EXERCISE: Starting at the line that contains "head mehrere Abhängigkeiten", copy every line through the end of the listing below exactly, and copy nothing else.

▬▬▬

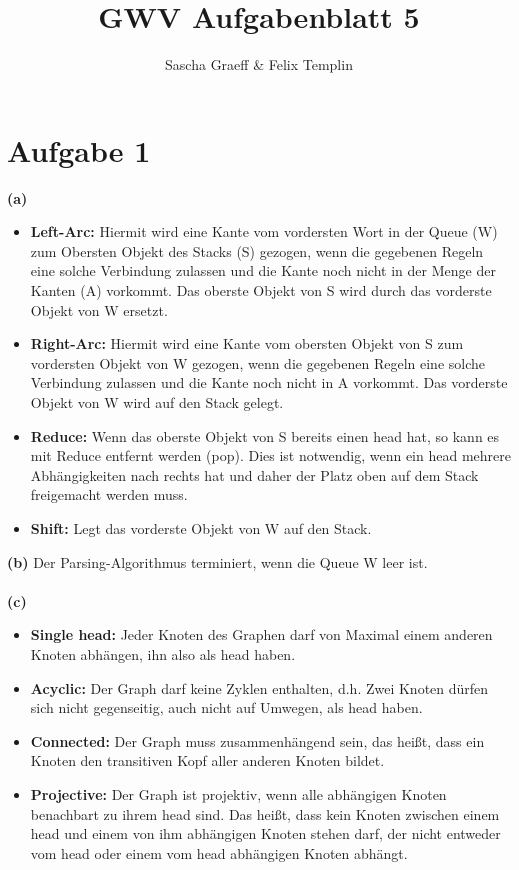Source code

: \documentclass[a4paper,10pt]{article}
\title{GWV Aufgabenblatt 5}
\author{Sascha Graeff \& Felix Templin}
\begin{document}
\maketitle

\section*{Aufgabe 1}
\textbf{(a)}
\begin{itemize}
 \item \textbf{Left-Arc:} Hiermit wird eine Kante vom vordersten Wort in der Queue (W) zum Obersten Objekt des Stacks (S) gezogen, wenn die gegebenen Regeln eine solche Verbindung 
 zulassen und die Kante noch nicht in der Menge der Kanten (A) vorkommt. Das oberste Objekt von S wird durch das vorderste Objekt von W ersetzt.
 \item \textbf{Right-Arc:} Hiermit wird eine Kante vom obersten Objekt von S zum vordersten Objekt von W gezogen, wenn die gegebenen Regeln eine solche Verbindung 
 zulassen und die Kante noch nicht in A vorkommt. Das vorderste Objekt von W wird auf den Stack gelegt.
 \item \textbf{Reduce:} Wenn das oberste Objekt von S bereits einen head hat, so kann es mit Reduce entfernt werden (pop). Dies ist notwendig, wenn ein head mehrere Abhängigkeiten
 nach rechts hat und daher der Platz oben auf dem Stack freigemacht werden muss.
 \item \textbf{Shift:} Legt das vorderste Objekt von W auf den Stack. 
\end{itemize}
\textbf{(b)}
Der Parsing-Algorithmus terminiert, wenn die Queue W leer ist.\\ \\
\textbf{(c)}
\begin{itemize}
 \item \textbf{Single head:} Jeder Knoten des Graphen darf von Maximal einem anderen Knoten abhängen, ihn also als head haben.
 \item \textbf{Acyclic:} Der Graph darf keine Zyklen enthalten, d.h. Zwei Knoten dürfen sich nicht gegenseitig, auch nicht auf Umwegen, als head haben. 
 \item \textbf{Connected:} Der Graph muss zusammenhängend sein, das heißt, dass ein Knoten den transitiven Kopf aller anderen Knoten bildet.
 \item \textbf{Projective:} Der Graph ist projektiv, wenn alle abhängigen Knoten benachbart zu ihrem head sind. Das heißt, dass kein Knoten zwischen einem head und einem von ihm 
 abhängigen Knoten stehen darf, der nicht entweder vom head oder einem vom head abhängigen Knoten abhängt. 
\end{itemize}
\end{document}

▬▬▬

REPLY:
 \item \textbf{Reduce:} Wenn das oberste Objekt von S bereits einen head hat, so kann es mit Reduce entfernt werden (pop). Dies ist notwendig, wenn ein head mehrere Abhängigkeiten
 nach rechts hat und daher der Platz oben auf dem Stack freigemacht werden muss.
 \item \textbf{Shift:} Legt das vorderste Objekt von W auf den Stack. 
\end{itemize}
\textbf{(b)}
Der Parsing-Algorithmus terminiert, wenn die Queue W leer ist.\\ \\
\textbf{(c)}
\begin{itemize}
 \item \textbf{Single head:} Jeder Knoten des Graphen darf von Maximal einem anderen Knoten abhängen, ihn also als head haben.
 \item \textbf{Acyclic:} Der Graph darf keine Zyklen enthalten, d.h. Zwei Knoten dürfen sich nicht gegenseitig, auch nicht auf Umwegen, als head haben. 
 \item \textbf{Connected:} Der Graph muss zusammenhängend sein, das heißt, dass ein Knoten den transitiven Kopf aller anderen Knoten bildet.
 \item \textbf{Projective:} Der Graph ist projektiv, wenn alle abhängigen Knoten benachbart zu ihrem head sind. Das heißt, dass kein Knoten zwischen einem head und einem von ihm 
 abhängigen Knoten stehen darf, der nicht entweder vom head oder einem vom head abhängigen Knoten abhängt. 
\end{itemize}
\end{document}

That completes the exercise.